[Collected data]
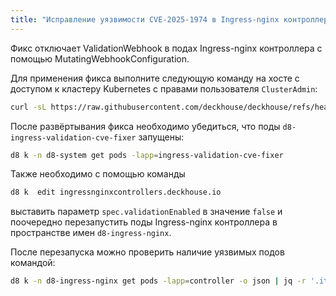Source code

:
 ```yaml
---
title: "Исправление уязвимости CVE-2025-1974 в Ingress-nginx контроллере"
---
```


Фикс отключает ValidationWebhook в подах Ingress-nginx контроллера с помощью MutatingWebhookConfiguration.

Для применения фикса выполните следующую команду на хосте с доступом к кластеру Kubernetes с правами пользователя `ClusterAdmin`:

```bash
curl -sL https://raw.githubusercontent.com/deckhouse/deckhouse/refs/heads/main/modules/402-ingress-nginx/docs/internal/validations_cve_fixup.sh | bash
```

После развёртывания фикса необходимо убедиться, что поды `d8-ingress-validation-cve-fixer` запущены:

```bash
d8 k -n d8-system get pods -lapp=ingress-validation-cve-fixer
```

Также необходимо с помощью команды

```bash
d8 k  edit ingressnginxcontrollers.deckhouse.io
```

выставить параметр `spec.validationEnabled` в значение `false` и поочередно перезапустить поды Ingress-nginx контроллера в пространстве имен `d8-ingress-nginx`.

После перезапуска можно проверить наличие уязвимых подов командой:

```bash
d8 k -n d8-ingress-nginx get pods -lapp=controller -o json | jq -r '.items[] | select(.spec.containers[].args[]? == "--validating-webhook=:8443") | .metadata.name'
```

▶ _Your instructions_: Copy every line of the entries in which "fixer" can be found.

▶ _Solution for this exercise_:
После развёртывания фикса необходимо убедиться, что поды `d8-ingress-validation-cve-fixer` запущены:
d8 k -n d8-system get pods -lapp=ingress-validation-cve-fixer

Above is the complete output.